> _Material for this exercise_
##############################
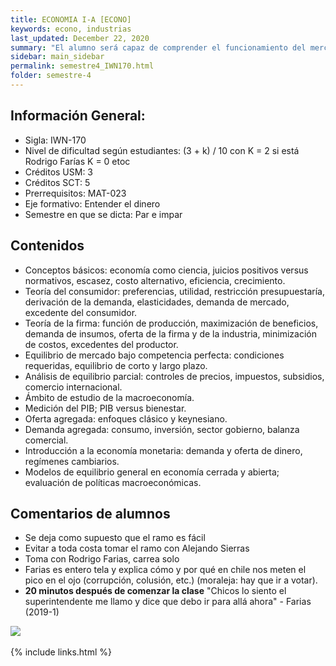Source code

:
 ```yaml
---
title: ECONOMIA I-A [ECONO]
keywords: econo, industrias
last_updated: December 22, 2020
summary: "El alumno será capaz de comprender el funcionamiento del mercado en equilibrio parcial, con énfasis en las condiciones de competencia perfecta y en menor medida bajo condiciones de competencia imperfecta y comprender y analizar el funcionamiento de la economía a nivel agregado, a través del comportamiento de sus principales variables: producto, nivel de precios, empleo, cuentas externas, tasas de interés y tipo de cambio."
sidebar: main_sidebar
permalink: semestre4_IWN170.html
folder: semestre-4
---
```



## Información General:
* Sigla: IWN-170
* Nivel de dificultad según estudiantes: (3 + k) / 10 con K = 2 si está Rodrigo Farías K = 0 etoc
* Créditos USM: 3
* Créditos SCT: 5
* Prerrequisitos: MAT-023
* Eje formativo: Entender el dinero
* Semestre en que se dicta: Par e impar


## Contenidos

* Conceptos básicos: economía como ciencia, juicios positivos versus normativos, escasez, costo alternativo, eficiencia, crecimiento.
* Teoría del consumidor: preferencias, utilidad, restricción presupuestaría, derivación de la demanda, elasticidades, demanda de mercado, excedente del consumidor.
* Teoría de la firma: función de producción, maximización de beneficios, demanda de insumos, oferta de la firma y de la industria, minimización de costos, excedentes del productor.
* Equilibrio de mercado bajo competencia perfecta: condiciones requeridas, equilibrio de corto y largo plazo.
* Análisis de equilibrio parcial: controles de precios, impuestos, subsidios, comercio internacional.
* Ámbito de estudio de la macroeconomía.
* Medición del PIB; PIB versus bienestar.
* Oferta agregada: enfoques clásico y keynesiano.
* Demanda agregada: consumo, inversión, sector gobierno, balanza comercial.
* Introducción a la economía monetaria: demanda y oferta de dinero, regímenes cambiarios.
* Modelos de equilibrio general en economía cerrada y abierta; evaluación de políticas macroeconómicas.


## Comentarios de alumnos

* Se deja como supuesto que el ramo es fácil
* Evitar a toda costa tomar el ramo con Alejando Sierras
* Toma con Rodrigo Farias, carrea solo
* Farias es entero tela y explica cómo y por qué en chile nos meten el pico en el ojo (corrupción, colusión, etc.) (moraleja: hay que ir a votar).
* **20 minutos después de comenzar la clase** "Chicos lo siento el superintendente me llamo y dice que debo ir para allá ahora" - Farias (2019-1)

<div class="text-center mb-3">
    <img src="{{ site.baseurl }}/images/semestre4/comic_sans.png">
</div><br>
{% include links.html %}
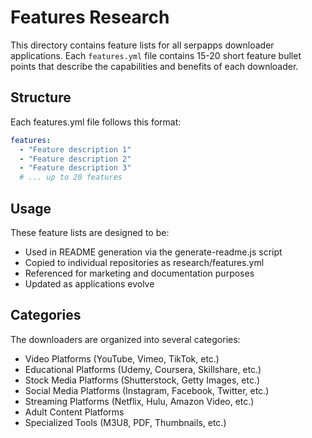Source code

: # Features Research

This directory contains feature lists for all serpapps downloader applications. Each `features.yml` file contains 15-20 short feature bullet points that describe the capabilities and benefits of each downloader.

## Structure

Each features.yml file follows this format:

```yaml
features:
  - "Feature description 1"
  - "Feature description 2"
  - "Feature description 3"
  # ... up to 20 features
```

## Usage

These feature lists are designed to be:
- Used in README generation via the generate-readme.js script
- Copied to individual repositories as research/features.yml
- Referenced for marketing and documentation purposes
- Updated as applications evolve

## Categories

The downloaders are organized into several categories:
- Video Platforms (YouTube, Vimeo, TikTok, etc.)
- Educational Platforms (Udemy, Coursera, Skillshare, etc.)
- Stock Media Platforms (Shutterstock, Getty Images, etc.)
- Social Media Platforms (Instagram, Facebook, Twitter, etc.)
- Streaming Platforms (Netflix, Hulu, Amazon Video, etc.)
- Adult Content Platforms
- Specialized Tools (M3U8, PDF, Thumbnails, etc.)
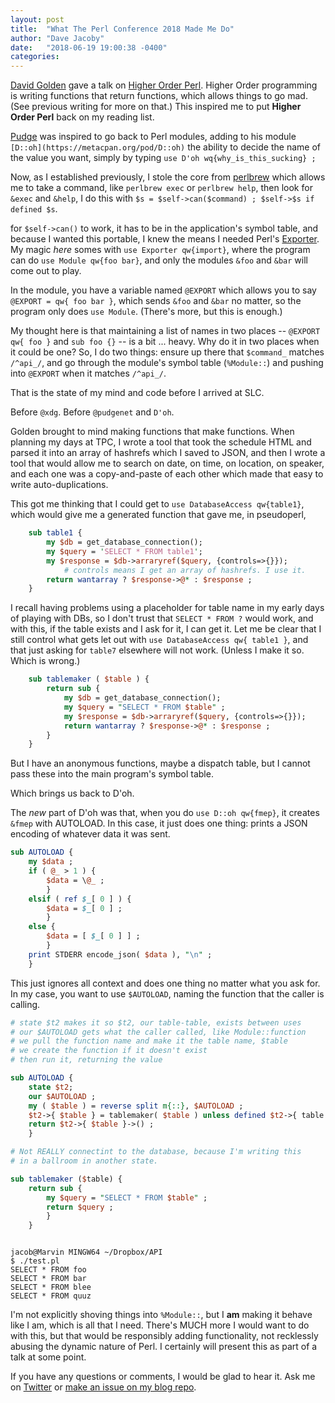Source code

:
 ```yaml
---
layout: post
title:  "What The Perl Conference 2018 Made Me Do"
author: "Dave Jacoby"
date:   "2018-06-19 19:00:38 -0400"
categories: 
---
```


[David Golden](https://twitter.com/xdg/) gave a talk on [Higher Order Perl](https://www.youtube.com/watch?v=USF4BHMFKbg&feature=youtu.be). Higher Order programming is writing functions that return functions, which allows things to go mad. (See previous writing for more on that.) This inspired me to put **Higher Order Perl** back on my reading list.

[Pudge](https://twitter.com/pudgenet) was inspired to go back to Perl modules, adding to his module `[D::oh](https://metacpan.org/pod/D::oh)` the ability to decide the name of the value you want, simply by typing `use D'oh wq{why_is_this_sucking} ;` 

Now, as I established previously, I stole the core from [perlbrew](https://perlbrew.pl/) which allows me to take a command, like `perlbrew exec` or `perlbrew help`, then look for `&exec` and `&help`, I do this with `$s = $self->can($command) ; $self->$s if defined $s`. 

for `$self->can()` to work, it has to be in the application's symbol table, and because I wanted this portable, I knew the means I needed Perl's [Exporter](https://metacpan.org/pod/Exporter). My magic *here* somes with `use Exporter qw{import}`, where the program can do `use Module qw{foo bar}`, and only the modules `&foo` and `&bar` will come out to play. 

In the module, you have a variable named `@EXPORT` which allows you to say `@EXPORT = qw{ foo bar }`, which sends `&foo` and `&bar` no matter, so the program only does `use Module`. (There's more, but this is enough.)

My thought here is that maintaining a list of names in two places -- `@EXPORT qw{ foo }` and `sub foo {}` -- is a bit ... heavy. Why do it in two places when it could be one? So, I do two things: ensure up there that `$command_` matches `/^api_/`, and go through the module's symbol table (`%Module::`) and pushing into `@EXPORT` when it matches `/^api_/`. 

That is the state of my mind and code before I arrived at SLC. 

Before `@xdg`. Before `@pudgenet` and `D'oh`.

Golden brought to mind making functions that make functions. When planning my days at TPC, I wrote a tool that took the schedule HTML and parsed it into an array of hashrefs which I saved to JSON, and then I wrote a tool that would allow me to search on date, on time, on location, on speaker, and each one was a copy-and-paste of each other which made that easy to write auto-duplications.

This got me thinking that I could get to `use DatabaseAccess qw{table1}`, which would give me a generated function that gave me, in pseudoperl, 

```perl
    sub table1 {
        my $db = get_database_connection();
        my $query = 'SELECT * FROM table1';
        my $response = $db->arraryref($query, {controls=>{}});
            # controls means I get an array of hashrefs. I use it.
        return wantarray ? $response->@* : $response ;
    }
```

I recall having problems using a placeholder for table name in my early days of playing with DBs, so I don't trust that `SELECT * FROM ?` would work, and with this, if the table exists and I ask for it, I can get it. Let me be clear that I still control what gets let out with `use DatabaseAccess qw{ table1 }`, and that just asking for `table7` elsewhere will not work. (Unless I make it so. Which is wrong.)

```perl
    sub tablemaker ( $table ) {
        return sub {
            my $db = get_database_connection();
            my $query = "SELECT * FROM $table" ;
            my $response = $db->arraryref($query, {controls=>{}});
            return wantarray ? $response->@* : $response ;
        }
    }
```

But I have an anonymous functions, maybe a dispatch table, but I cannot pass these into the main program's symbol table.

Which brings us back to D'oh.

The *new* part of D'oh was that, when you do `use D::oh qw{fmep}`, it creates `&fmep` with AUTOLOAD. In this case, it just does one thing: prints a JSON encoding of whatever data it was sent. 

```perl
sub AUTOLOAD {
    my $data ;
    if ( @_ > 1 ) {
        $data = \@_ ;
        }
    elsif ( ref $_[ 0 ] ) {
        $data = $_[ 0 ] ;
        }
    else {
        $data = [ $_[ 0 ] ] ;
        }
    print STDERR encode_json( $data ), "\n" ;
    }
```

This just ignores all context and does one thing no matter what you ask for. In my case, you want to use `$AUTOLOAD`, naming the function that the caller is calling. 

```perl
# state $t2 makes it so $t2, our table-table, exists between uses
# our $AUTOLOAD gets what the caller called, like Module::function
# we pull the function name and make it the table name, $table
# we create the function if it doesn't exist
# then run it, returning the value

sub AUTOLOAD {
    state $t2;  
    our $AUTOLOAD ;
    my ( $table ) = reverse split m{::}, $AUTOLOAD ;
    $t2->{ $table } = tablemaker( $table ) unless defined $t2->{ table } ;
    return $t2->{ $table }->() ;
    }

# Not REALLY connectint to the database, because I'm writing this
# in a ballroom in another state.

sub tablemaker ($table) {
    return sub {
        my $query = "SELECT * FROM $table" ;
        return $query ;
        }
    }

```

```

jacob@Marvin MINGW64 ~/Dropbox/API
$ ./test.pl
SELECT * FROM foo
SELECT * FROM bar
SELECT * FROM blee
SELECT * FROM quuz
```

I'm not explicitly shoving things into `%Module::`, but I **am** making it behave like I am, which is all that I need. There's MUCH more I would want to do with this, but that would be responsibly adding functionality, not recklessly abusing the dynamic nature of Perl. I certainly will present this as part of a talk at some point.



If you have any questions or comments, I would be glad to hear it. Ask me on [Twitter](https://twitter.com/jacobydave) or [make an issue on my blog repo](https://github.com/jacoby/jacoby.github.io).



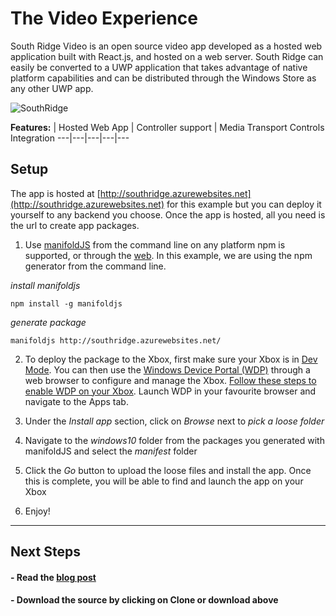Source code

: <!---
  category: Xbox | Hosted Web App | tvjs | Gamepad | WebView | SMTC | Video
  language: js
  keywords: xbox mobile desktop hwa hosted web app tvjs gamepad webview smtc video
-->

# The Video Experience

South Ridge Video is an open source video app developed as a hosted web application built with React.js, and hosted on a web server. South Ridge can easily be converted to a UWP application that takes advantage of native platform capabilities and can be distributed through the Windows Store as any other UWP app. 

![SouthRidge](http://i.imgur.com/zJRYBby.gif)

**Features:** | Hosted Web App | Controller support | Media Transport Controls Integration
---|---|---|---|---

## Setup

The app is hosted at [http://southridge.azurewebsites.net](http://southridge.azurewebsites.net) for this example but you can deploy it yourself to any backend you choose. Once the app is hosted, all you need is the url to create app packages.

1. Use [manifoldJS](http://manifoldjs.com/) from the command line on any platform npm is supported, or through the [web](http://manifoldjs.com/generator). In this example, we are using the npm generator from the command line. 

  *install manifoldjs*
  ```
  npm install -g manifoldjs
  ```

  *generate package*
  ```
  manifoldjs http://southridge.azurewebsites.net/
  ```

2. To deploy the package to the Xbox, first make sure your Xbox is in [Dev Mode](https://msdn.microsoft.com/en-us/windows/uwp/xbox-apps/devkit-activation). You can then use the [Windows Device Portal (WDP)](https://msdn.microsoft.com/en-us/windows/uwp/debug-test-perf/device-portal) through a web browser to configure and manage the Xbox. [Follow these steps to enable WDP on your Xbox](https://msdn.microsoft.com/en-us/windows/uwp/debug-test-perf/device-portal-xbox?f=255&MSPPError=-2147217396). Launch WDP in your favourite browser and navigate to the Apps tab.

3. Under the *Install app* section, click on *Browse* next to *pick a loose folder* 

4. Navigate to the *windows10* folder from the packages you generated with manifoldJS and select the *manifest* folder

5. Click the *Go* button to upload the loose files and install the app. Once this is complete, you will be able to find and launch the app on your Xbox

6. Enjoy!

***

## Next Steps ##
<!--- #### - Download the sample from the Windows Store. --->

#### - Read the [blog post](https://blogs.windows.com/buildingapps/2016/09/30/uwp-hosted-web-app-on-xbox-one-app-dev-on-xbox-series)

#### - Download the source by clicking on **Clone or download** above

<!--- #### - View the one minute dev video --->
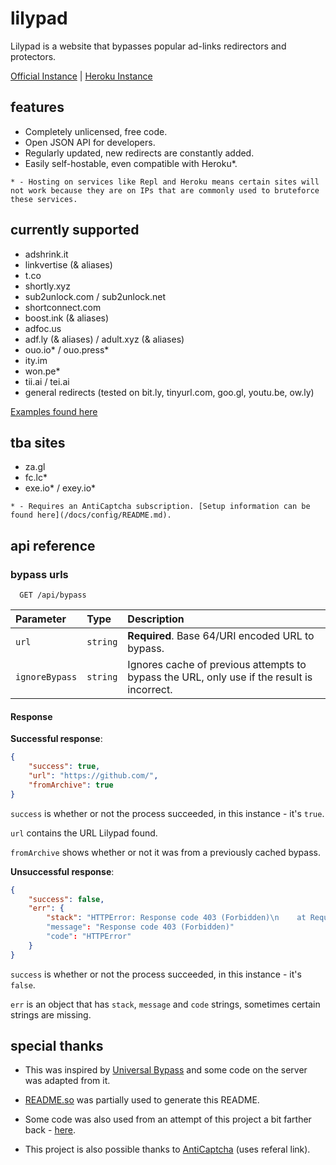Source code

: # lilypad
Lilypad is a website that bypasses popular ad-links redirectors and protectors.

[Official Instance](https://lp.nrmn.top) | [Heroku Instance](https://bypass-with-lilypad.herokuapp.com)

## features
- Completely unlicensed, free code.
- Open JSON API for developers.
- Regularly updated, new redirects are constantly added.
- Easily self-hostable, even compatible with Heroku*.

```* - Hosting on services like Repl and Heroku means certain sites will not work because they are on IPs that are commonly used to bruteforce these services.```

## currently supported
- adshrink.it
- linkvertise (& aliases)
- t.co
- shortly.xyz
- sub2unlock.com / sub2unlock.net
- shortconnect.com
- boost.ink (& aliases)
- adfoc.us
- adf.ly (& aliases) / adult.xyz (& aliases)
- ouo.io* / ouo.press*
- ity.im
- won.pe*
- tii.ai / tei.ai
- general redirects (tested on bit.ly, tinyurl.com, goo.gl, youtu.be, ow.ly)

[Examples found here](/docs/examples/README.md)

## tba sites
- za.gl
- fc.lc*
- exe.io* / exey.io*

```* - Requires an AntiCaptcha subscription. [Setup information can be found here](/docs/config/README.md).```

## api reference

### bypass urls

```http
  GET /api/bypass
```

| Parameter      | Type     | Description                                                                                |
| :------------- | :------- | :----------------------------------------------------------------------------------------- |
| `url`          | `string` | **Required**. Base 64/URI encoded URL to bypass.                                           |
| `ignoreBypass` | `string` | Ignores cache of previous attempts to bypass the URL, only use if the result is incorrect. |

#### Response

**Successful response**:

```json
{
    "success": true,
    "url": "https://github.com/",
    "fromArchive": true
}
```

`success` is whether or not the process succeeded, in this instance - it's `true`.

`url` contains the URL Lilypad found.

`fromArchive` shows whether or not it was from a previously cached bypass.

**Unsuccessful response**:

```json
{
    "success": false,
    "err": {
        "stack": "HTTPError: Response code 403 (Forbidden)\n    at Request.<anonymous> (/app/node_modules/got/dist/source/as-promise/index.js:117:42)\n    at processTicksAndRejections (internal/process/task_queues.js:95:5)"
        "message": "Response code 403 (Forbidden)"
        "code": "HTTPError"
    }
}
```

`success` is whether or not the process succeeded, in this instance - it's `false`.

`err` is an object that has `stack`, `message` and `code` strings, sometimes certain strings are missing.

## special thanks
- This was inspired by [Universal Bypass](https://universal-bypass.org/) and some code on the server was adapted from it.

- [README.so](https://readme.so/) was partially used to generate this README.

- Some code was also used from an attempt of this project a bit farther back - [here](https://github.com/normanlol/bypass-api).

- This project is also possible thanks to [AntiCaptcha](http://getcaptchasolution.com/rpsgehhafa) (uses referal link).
##############################
Gather and copy every line of the data in which the string "perfecta" is found.

> _Solution_
summary: "El alumno será capaz de comprender el funcionamiento del mercado en equilibrio parcial, con énfasis en las condiciones de competencia perfecta y en menor medida bajo condiciones de competencia imperfecta y comprender y analizar el funcionamiento de la economía a nivel agregado, a través del comportamiento de sus principales variables: producto, nivel de precios, empleo, cuentas externas, tasas de interés y tipo de cambio."
* Equilibrio de mercado bajo competencia perfecta: condiciones requeridas, equilibrio de corto y largo plazo.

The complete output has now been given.